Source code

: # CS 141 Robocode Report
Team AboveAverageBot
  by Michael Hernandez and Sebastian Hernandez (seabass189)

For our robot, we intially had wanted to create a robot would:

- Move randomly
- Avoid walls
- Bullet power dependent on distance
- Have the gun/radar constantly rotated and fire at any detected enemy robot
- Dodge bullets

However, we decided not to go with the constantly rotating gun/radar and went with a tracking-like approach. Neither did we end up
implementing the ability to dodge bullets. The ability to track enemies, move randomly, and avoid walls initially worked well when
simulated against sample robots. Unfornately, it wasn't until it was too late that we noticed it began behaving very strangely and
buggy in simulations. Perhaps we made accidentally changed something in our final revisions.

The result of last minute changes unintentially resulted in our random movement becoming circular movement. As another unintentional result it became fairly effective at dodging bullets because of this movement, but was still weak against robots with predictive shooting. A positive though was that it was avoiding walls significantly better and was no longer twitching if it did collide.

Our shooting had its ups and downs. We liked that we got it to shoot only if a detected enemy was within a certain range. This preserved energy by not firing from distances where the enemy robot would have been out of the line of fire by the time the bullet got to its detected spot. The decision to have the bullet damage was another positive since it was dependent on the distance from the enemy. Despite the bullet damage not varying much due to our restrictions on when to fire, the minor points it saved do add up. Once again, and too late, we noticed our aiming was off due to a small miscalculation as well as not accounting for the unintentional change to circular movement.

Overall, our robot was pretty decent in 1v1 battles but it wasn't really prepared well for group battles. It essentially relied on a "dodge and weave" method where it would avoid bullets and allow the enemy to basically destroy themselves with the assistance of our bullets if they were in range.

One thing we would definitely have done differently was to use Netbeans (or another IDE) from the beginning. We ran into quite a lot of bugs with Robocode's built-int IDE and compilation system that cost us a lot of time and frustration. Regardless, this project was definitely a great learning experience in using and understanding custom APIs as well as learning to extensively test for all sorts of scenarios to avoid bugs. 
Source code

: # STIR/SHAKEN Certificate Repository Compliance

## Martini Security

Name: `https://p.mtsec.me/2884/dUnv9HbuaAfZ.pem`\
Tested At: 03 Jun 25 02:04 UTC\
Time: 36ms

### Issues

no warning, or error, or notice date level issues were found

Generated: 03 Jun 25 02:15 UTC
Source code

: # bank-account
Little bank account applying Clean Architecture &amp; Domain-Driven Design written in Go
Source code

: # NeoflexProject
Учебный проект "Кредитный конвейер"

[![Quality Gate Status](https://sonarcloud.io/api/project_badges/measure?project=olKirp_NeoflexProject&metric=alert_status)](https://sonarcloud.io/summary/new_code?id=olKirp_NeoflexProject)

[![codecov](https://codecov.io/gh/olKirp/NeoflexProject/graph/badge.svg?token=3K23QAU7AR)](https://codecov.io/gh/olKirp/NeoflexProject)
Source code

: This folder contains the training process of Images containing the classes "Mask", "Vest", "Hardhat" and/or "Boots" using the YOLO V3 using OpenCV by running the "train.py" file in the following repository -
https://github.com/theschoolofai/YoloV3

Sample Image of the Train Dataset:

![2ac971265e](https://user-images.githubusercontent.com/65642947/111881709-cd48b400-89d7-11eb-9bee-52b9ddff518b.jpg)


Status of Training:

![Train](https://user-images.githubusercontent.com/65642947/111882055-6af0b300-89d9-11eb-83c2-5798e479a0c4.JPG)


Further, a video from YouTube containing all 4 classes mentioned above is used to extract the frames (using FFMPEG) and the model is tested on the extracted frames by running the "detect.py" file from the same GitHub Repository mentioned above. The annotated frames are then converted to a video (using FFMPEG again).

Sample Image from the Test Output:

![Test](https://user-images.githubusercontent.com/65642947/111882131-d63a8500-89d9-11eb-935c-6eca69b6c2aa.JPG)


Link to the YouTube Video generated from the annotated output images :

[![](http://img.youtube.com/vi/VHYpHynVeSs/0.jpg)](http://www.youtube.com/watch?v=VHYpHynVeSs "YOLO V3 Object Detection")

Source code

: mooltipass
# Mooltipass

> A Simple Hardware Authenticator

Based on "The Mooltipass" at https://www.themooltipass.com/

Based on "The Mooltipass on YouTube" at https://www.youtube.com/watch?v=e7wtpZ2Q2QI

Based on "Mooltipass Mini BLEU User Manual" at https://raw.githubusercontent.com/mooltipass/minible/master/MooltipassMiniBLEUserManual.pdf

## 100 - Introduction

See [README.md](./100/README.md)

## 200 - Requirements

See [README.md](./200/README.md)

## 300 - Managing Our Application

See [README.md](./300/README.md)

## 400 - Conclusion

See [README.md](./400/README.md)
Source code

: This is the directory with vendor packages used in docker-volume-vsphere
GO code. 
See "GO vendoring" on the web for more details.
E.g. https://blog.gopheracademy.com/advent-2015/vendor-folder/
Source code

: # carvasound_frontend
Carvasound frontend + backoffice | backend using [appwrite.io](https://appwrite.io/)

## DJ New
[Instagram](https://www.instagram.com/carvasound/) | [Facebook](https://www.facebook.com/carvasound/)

-------------------------

▸ Activity: Write out each record again, keeping every word as it is.

▸ Response to this exercise:
Source code

: # CS 141 Robocode Report
Team AboveAverageBot
  by Michael Hernandez and Sebastian Hernandez (seabass189)

For our robot, we intially had wanted to create a robot would:

- Move randomly
- Avoid walls
- Bullet power dependent on distance
- Have the gun/radar constantly rotated and fire at any detected enemy robot
- Dodge bullets

However, we decided not to go with the constantly rotating gun/radar and went with a tracking-like approach. Neither did we end up
implementing the ability to dodge bullets. The ability to track enemies, move randomly, and avoid walls initially worked well when
simulated against sample robots. Unfornately, it wasn't until it was too late that we noticed it began behaving very strangely and
buggy in simulations. Perhaps we made accidentally changed something in our final revisions.

The result of last minute changes unintentially resulted in our random movement becoming circular movement. As another unintentional result it became fairly effective at dodging bullets because of this movement, but was still weak against robots with predictive shooting. A positive though was that it was avoiding walls significantly better and was no longer twitching if it did collide.

Our shooting had its ups and downs. We liked that we got it to shoot only if a detected enemy was within a certain range. This preserved energy by not firing from distances where the enemy robot would have been out of the line of fire by the time the bullet got to its detected spot. The decision to have the bullet damage was another positive since it was dependent on the distance from the enemy. Despite the bullet damage not varying much due to our restrictions on when to fire, the minor points it saved do add up. Once again, and too late, we noticed our aiming was off due to a small miscalculation as well as not accounting for the unintentional change to circular movement.

Overall, our robot was pretty decent in 1v1 battles but it wasn't really prepared well for group battles. It essentially relied on a "dodge and weave" method where it would avoid bullets and allow the enemy to basically destroy themselves with the assistance of our bullets if they were in range.

One thing we would definitely have done differently was to use Netbeans (or another IDE) from the beginning. We ran into quite a lot of bugs with Robocode's built-int IDE and compilation system that cost us a lot of time and frustration. Regardless, this project was definitely a great learning experience in using and understanding custom APIs as well as learning to extensively test for all sorts of scenarios to avoid bugs. 
Source code

: # STIR/SHAKEN Certificate Repository Compliance

## Martini Security

Name: `https://p.mtsec.me/2884/dUnv9HbuaAfZ.pem`\
Tested At: 03 Jun 25 02:04 UTC\
Time: 36ms

### Issues

no warning, or error, or notice date level issues were found

Generated: 03 Jun 25 02:15 UTC
Source code

: # bank-account
Little bank account applying Clean Architecture &amp; Domain-Driven Design written in Go
Source code

: # NeoflexProject
Учебный проект "Кредитный конвейер"

[![Quality Gate Status](https://sonarcloud.io/api/project_badges/measure?project=olKirp_NeoflexProject&metric=alert_status)](https://sonarcloud.io/summary/new_code?id=olKirp_NeoflexProject)

[![codecov](https://codecov.io/gh/olKirp/NeoflexProject/graph/badge.svg?token=3K23QAU7AR)](https://codecov.io/gh/olKirp/NeoflexProject)
Source code

: This folder contains the training process of Images containing the classes "Mask", "Vest", "Hardhat" and/or "Boots" using the YOLO V3 using OpenCV by running the "train.py" file in the following repository -
https://github.com/theschoolofai/YoloV3

Sample Image of the Train Dataset:

![2ac971265e](https://user-images.githubusercontent.com/65642947/111881709-cd48b400-89d7-11eb-9bee-52b9ddff518b.jpg)


Status of Training:

![Train](https://user-images.githubusercontent.com/65642947/111882055-6af0b300-89d9-11eb-83c2-5798e479a0c4.JPG)


Further, a video from YouTube containing all 4 classes mentioned above is used to extract the frames (using FFMPEG) and the model is tested on the extracted frames by running the "detect.py" file from the same GitHub Repository mentioned above. The annotated frames are then converted to a video (using FFMPEG again).

Sample Image from the Test Output:

![Test](https://user-images.githubusercontent.com/65642947/111882131-d63a8500-89d9-11eb-935c-6eca69b6c2aa.JPG)


Link to the YouTube Video generated from the annotated output images :

[![](http://img.youtube.com/vi/VHYpHynVeSs/0.jpg)](http://www.youtube.com/watch?v=VHYpHynVeSs "YOLO V3 Object Detection")

Source code

: mooltipass
# Mooltipass

> A Simple Hardware Authenticator

Based on "The Mooltipass" at https://www.themooltipass.com/

Based on "The Mooltipass on YouTube" at https://www.youtube.com/watch?v=e7wtpZ2Q2QI

Based on "Mooltipass Mini BLEU User Manual" at https://raw.githubusercontent.com/mooltipass/minible/master/MooltipassMiniBLEUserManual.pdf

## 100 - Introduction

See [README.md](./100/README.md)

## 200 - Requirements

See [README.md](./200/README.md)

## 300 - Managing Our Application

See [README.md](./300/README.md)

## 400 - Conclusion

See [README.md](./400/README.md)
Source code

: This is the directory with vendor packages used in docker-volume-vsphere
GO code. 
See "GO vendoring" on the web for more details.
E.g. https://blog.gopheracademy.com/advent-2015/vendor-folder/
Source code

: # carvasound_frontend
Carvasound frontend + backoffice | backend using [appwrite.io](https://appwrite.io/)

## DJ New
[Instagram](https://www.instagram.com/carvasound/) | [Facebook](https://www.facebook.com/carvasound/)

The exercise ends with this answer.